=== SUPPLIED ENTRIES ===

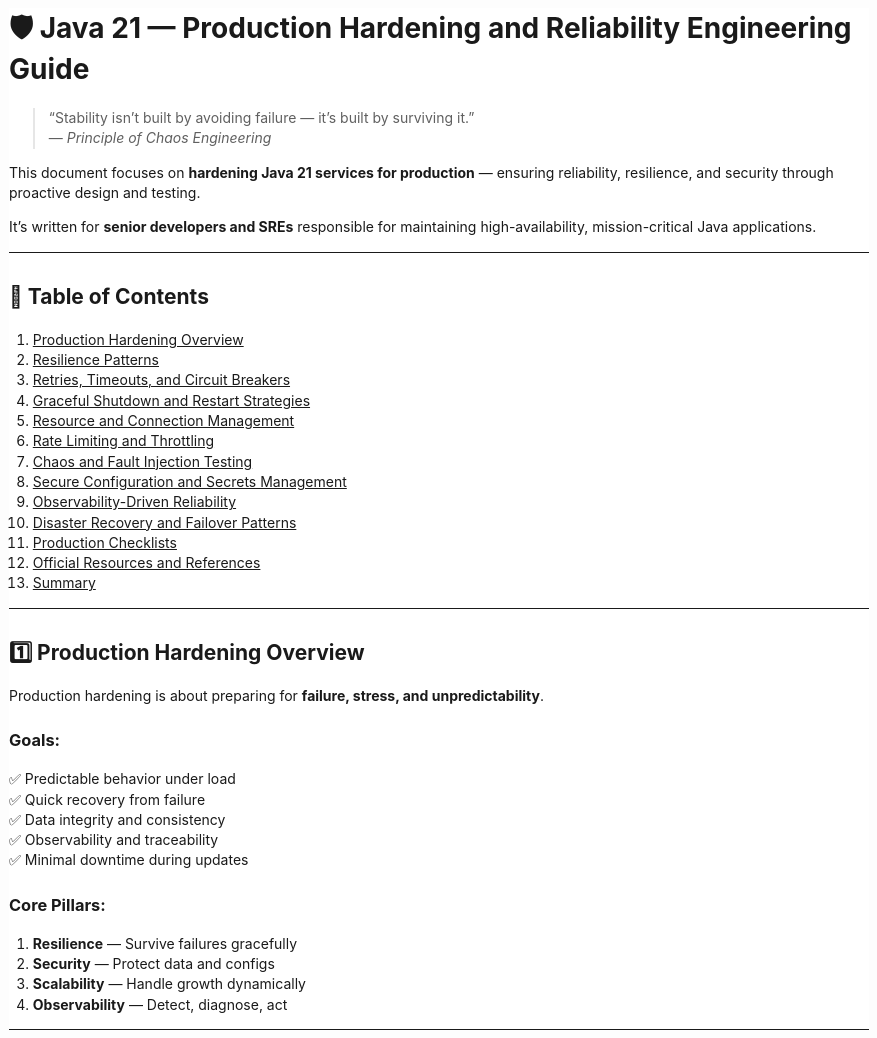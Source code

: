 # 🛡️ Java 21 — Production Hardening and Reliability Engineering Guide

> “Stability isn’t built by avoiding failure — it’s built by surviving it.”  
> — *Principle of Chaos Engineering*

This document focuses on **hardening Java 21 services for production** — ensuring reliability, resilience, and security through proactive design and testing.

It’s written for **senior developers and SREs** responsible for maintaining high-availability, mission-critical Java applications.

---

## 🧭 Table of Contents

1. [Production Hardening Overview](#1-production-hardening-overview)
2. [Resilience Patterns](#2-resilience-patterns)
3. [Retries, Timeouts, and Circuit Breakers](#3-retries-timeouts-and-circuit-breakers)
4. [Graceful Shutdown and Restart Strategies](#4-graceful-shutdown-and-restart-strategies)
5. [Resource and Connection Management](#5-resource-and-connection-management)
6. [Rate Limiting and Throttling](#6-rate-limiting-and-throttling)
7. [Chaos and Fault Injection Testing](#7-chaos-and-fault-injection-testing)
8. [Secure Configuration and Secrets Management](#8-secure-configuration-and-secrets-management)
9. [Observability-Driven Reliability](#9-observability-driven-reliability)
10. [Disaster Recovery and Failover Patterns](#10-disaster-recovery-and-failover-patterns)
11. [Production Checklists](#11-production-checklists)
12. [Official Resources and References](#12-official-resources-and-references)
13. [Summary](#13-summary)

---

## 1️⃣ Production Hardening Overview

Production hardening is about preparing for **failure, stress, and unpredictability**.

### Goals:
✅ Predictable behavior under load  
✅ Quick recovery from failure  
✅ Data integrity and consistency  
✅ Observability and traceability  
✅ Minimal downtime during updates  

### Core Pillars:
1. **Resilience** — Survive failures gracefully  
2. **Security** — Protect data and configs  
3. **Scalability** — Handle growth dynamically  
4. **Observability** — Detect, diagnose, act  

---

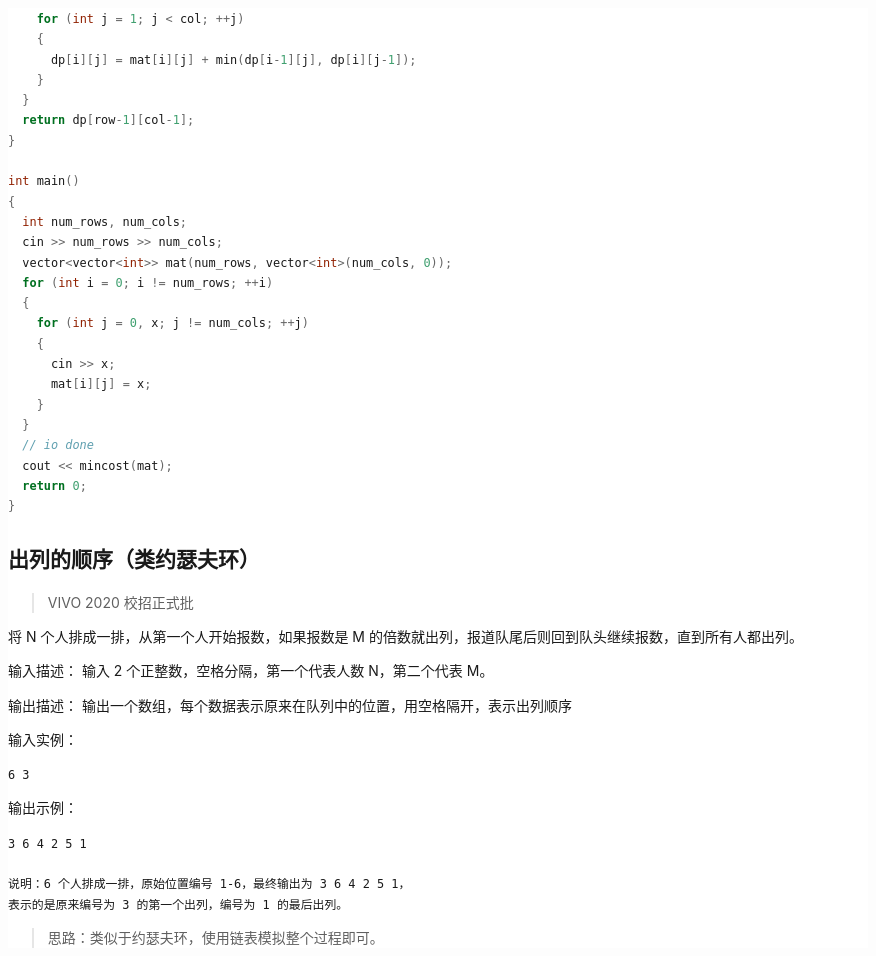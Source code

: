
 ```cpp
    for (int j = 1; j < col; ++j)
    {
      dp[i][j] = mat[i][j] + min(dp[i-1][j], dp[i][j-1]);
    }
  }
  return dp[row-1][col-1];
}

int main()
{
  int num_rows, num_cols;
  cin >> num_rows >> num_cols;
  vector<vector<int>> mat(num_rows, vector<int>(num_cols, 0));
  for (int i = 0; i != num_rows; ++i)
  {
    for (int j = 0, x; j != num_cols; ++j)
    {
      cin >> x;
      mat[i][j] = x;
    }
  }
  // io done
  cout << mincost(mat);
  return 0;
}
```

## 出列的顺序（类约瑟夫环）

> VIVO 2020 校招正式批

将 N 个人排成一排，从第一个人开始报数，如果报数是 M 的倍数就出列，报道队尾后则回到队头继续报数，直到所有人都出列。

输入描述：
输入 2 个正整数，空格分隔，第一个代表人数 N，第二个代表 M。

输出描述：
输出一个数组，每个数据表示原来在队列中的位置，用空格隔开，表示出列顺序

输入实例：
```
6 3
```

输出示例：
```
3 6 4 2 5 1

说明：6 个人排成一排，原始位置编号 1-6，最终输出为 3 6 4 2 5 1，
表示的是原来编号为 3 的第一个出列，编号为 1 的最后出列。
```

> 思路：类似于约瑟夫环，使用链表模拟整个过程即可。


[125]: https://leetcode.com/problems/kth-largest-element-in-an-array/
[53]: https://leetcode-cn.com/problems/maximum-subarray/
[^a]: https://en.wikipedia.org/wiki/Josephus\_problem
[^b]: https://www.geeksforgeeks.org/josephus-problem-set-1-a-on-solution/
[^c]: https://www.nowcoder.com/questionTerminal/f78a359491e64a50bce2d89cff857eb6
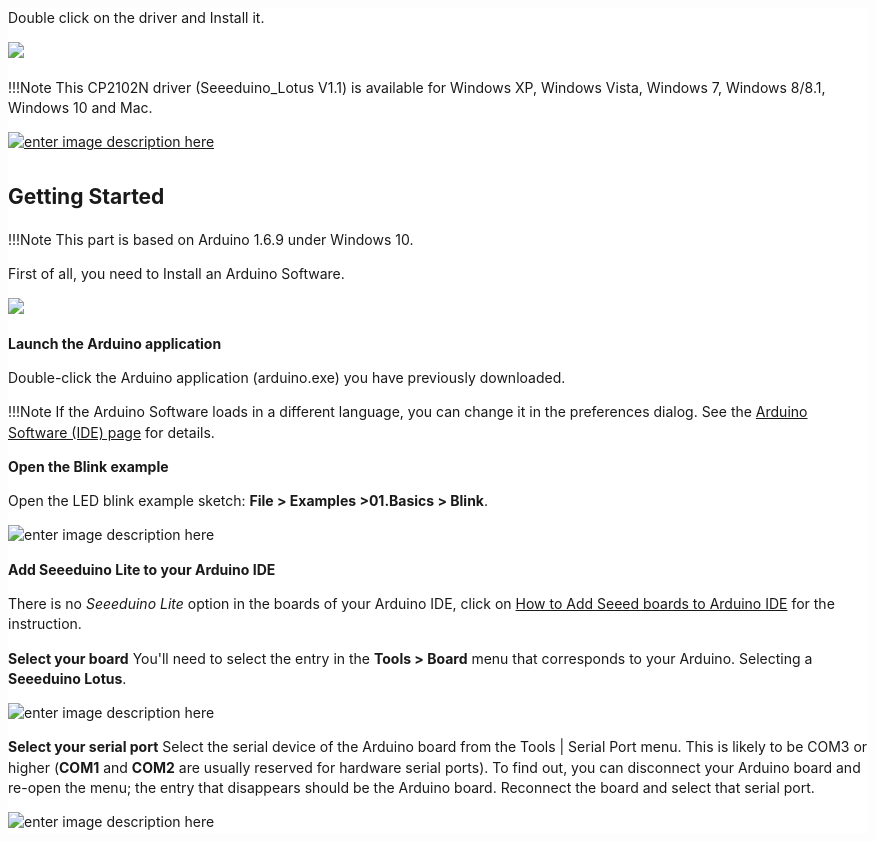 Double click on the driver and Install it.

![](https://files.seeedstudio.com/wiki/Seeeduino_Lotus/img/driver_install.png)

!!!Note
    This CP2102N driver (Seeeduino_Lotus V1.1) is available for Windows XP, Windows Vista, Windows 7, Windows 8/8.1, Windows 10 and Mac.

[![enter image description here](https://files.seeedstudio.com/wiki/Seeeduino_Lotus/img/download_driver_for_seeeduino_lotus.png)](https://www.silabs.com/products/development-tools/software/usb-to-uart-bridge-vcp-drivers)  

## Getting Started

!!!Note
    This part is based on Arduino 1.6.9 under Windows 10.

First of all, you need to Install an Arduino Software.

[![](https://files.seeedstudio.com/wiki/Seeeduino_Stalker_V3_1/images/Download_IDE.png)](https://www.arduino.cc/en/Main/Software)


**Launch the Arduino application**

Double-click the Arduino application (arduino.exe) you have previously downloaded.

!!!Note
    If the Arduino Software loads in a different language, you can change it in the preferences dialog. See the [Arduino Software (IDE) page](https://www.arduino.cc/en/Guide/Environment#languages) for details.


**Open the Blink example**

Open the LED blink example sketch: **File > Examples >01.Basics > Blink**.

![enter image description here](https://files.seeedstudio.com/wiki/Seeeduino_GPRS/img/select_blink.png)

**Add Seeeduino Lite to your Arduino IDE**

There is no *Seeeduino Lite* option in the boards of your Arduino IDE, click on [How to Add Seeed boards to Arduino IDE](https://wiki.seeedstudio.com/Seeed_Arduino_Boards/) for the instruction.

**Select your board**
You'll need to select the entry in the **Tools > Board** menu that corresponds to your Arduino.
Selecting a **Seeeduino Lotus**.

![enter image description here](https://files.seeedstudio.com/wiki/Seeeduino_Lotus/img/select_seeeduino_lotus.jpg)

**Select your serial port**
Select the serial device of the Arduino board from the Tools | Serial Port menu. This is likely to be COM3 or higher (**COM1** and **COM2** are usually reserved for hardware serial ports). To find out, you can disconnect your Arduino board and re-open the menu; the entry that disappears should be the Arduino board. Reconnect the board and select that serial port.

![enter image description here](https://files.seeedstudio.com/wiki/Seeeduino_Lotus/img/select_com.jpg)
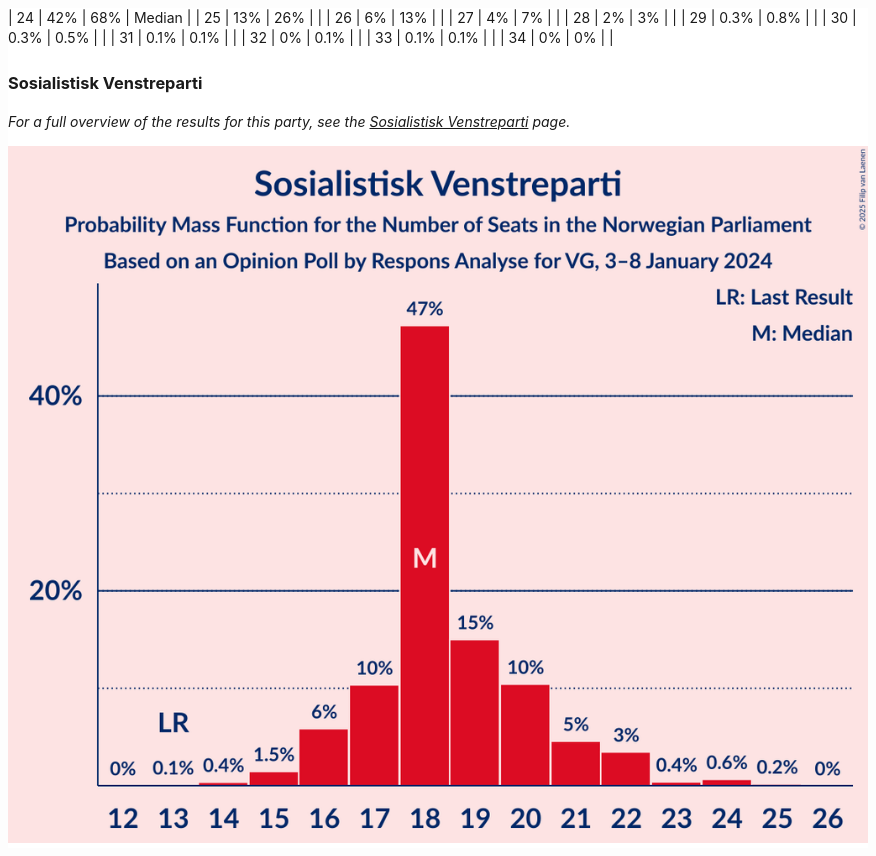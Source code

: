 | 24 | 42% | 68% | Median |
| 25 | 13% | 26% |  |
| 26 | 6% | 13% |  |
| 27 | 4% | 7% |  |
| 28 | 2% | 3% |  |
| 29 | 0.3% | 0.8% |  |
| 30 | 0.3% | 0.5% |  |
| 31 | 0.1% | 0.1% |  |
| 32 | 0% | 0.1% |  |
| 33 | 0.1% | 0.1% |  |
| 34 | 0% | 0% |  |

### Sosialistisk Venstreparti

*For a full overview of the results for this party, see the [Sosialistisk Venstreparti](party-sosialistiskvenstreparti.html) page.*

![Graph with seats probability mass function not yet produced](2024-01-08-ResponsAnalyse-seats-pmf-sosialistiskvenstreparti.png "Seats Probability Mass Function")
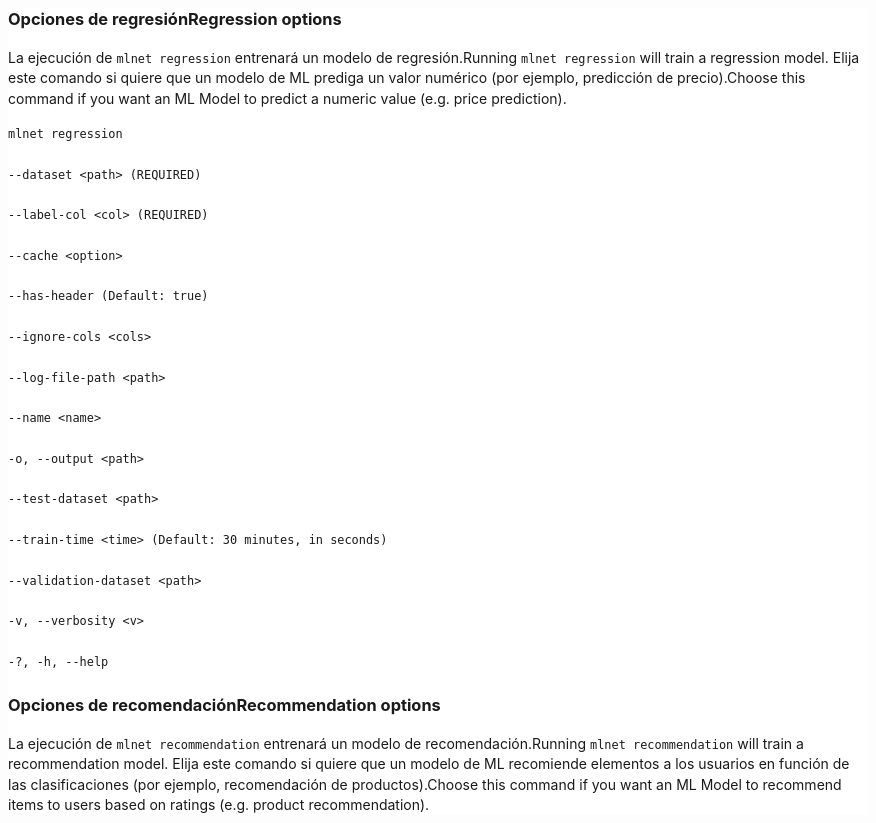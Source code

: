 ### <a name="regression-options"></a><span data-ttu-id="ad4b1-126">Opciones de regresión</span><span class="sxs-lookup"><span data-stu-id="ad4b1-126">Regression options</span></span>

<span data-ttu-id="ad4b1-127">La ejecución de `mlnet regression` entrenará un modelo de regresión.</span><span class="sxs-lookup"><span data-stu-id="ad4b1-127">Running `mlnet regression` will train a regression model.</span></span> <span data-ttu-id="ad4b1-128">Elija este comando si quiere que un modelo de ML prediga un valor numérico (por ejemplo, predicción de precio).</span><span class="sxs-lookup"><span data-stu-id="ad4b1-128">Choose this command if you want an ML Model to predict a numeric value (e.g. price prediction).</span></span>

```console
mlnet regression

--dataset <path> (REQUIRED)

--label-col <col> (REQUIRED)

--cache <option>

--has-header (Default: true)

--ignore-cols <cols>

--log-file-path <path>

--name <name>

-o, --output <path>

--test-dataset <path>

--train-time <time> (Default: 30 minutes, in seconds)

--validation-dataset <path>

-v, --verbosity <v>

-?, -h, --help

```

### <a name="recommendation-options"></a><span data-ttu-id="ad4b1-129">Opciones de recomendación</span><span class="sxs-lookup"><span data-stu-id="ad4b1-129">Recommendation options</span></span>

<span data-ttu-id="ad4b1-130">La ejecución de `mlnet recommendation` entrenará un modelo de recomendación.</span><span class="sxs-lookup"><span data-stu-id="ad4b1-130">Running `mlnet recommendation` will train a recommendation model.</span></span>  <span data-ttu-id="ad4b1-131">Elija este comando si quiere que un modelo de ML recomiende elementos a los usuarios en función de las clasificaciones (por ejemplo, recomendación de productos).</span><span class="sxs-lookup"><span data-stu-id="ad4b1-131">Choose this command if you want an ML Model to recommend items to users based on ratings (e.g. product recommendation).</span></span>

===

■ ASSIGNMENT ■
All lines in the listing above between the line with "VIVO 2020 校招正式批" and the line with "[^a]: https://en.wikipedia.org/wiki/Josephus\_problem", inclusive, should be set down exactly, and no line outside that range.

■ SOLUTION FOR THIS PROBLEM ■
> VIVO 2020 校招正式批

将 N 个人排成一排，从第一个人开始报数，如果报数是 M 的倍数就出列，报道队尾后则回到队头继续报数，直到所有人都出列。

输入描述：
输入 2 个正整数，空格分隔，第一个代表人数 N，第二个代表 M。

输出描述：
输出一个数组，每个数据表示原来在队列中的位置，用空格隔开，表示出列顺序

输入实例：
```
6 3
```

输出示例：
```
3 6 4 2 5 1

说明：6 个人排成一排，原始位置编号 1-6，最终输出为 3 6 4 2 5 1，
表示的是原来编号为 3 的第一个出列，编号为 1 的最后出列。
```

> 思路：类似于约瑟夫环，使用链表模拟整个过程即可。


[125]: https://leetcode.com/problems/kth-largest-element-in-an-array/
[53]: https://leetcode-cn.com/problems/maximum-subarray/
[^a]: https://en.wikipedia.org/wiki/Josephus\_problem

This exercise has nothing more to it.